### Task goal
Set every entry down again exactly, excluding any pictures.

[Source texts of formatted documents]
··········

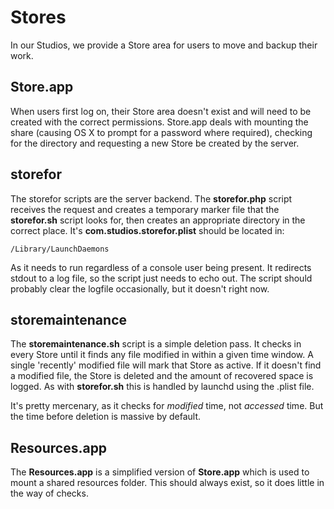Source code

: Stores
======

In our Studios, we provide a Store area for users to move and backup their work.

Store.app
---------

When users first log on, their Store area doesn't exist and will need to be created with the correct permissions. Store.app deals with mounting the share (causing OS X to prompt for a password where required), checking for the directory and requesting a new Store be created by the server.

storefor
--------

The storefor scripts are the server backend. The **storefor.php** script receives the request and creates a temporary marker file that the **storefor.sh** script looks for, then creates an appropriate directory in the correct place. It's **com.studios.storefor.plist** should be located in:

	/Library/LaunchDaemons
	
As it needs to run regardless of a console user being present. It redirects stdout to a log file, so the script just needs to echo out. The script should probably clear the logfile occasionally, but it doesn't right now.

storemaintenance
----------------

The **storemaintenance.sh** script is a simple deletion pass. It checks in every Store until it finds any file modified in within a given time window. A single 'recently' modified file will mark that Store as active. If it doesn't find a modified file, the Store is deleted and the amount of recovered space is logged. As with **storefor.sh** this is handled by launchd using the .plist file.

It's pretty mercenary, as it checks for *modified* time, not *accessed* time. But the time before deletion is massive by default.

Resources.app
-------------

The **Resources.app** is a simplified version of **Store.app** which is used to mount a shared resources folder. This should always exist, so it does little in the way of checks.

··········

### Answer section
Source code

: Stores
======

In our Studios, we provide a Store area for users to move and backup their work.

Store.app
---------

When users first log on, their Store area doesn't exist and will need to be created with the correct permissions. Store.app deals with mounting the share (causing OS X to prompt for a password where required), checking for the directory and requesting a new Store be created by the server.

storefor
--------

The storefor scripts are the server backend. The **storefor.php** script receives the request and creates a temporary marker file that the **storefor.sh** script looks for, then creates an appropriate directory in the correct place. It's **com.studios.storefor.plist** should be located in:

	/Library/LaunchDaemons
	
As it needs to run regardless of a console user being present. It redirects stdout to a log file, so the script just needs to echo out. The script should probably clear the logfile occasionally, but it doesn't right now.

storemaintenance
----------------

The **storemaintenance.sh** script is a simple deletion pass. It checks in every Store until it finds any file modified in within a given time window. A single 'recently' modified file will mark that Store as active. If it doesn't find a modified file, the Store is deleted and the amount of recovered space is logged. As with **storefor.sh** this is handled by launchd using the .plist file.

It's pretty mercenary, as it checks for *modified* time, not *accessed* time. But the time before deletion is massive by default.

Resources.app
-------------

The **Resources.app** is a simplified version of **Store.app** which is used to mount a shared resources folder. This should always exist, so it does little in the way of checks.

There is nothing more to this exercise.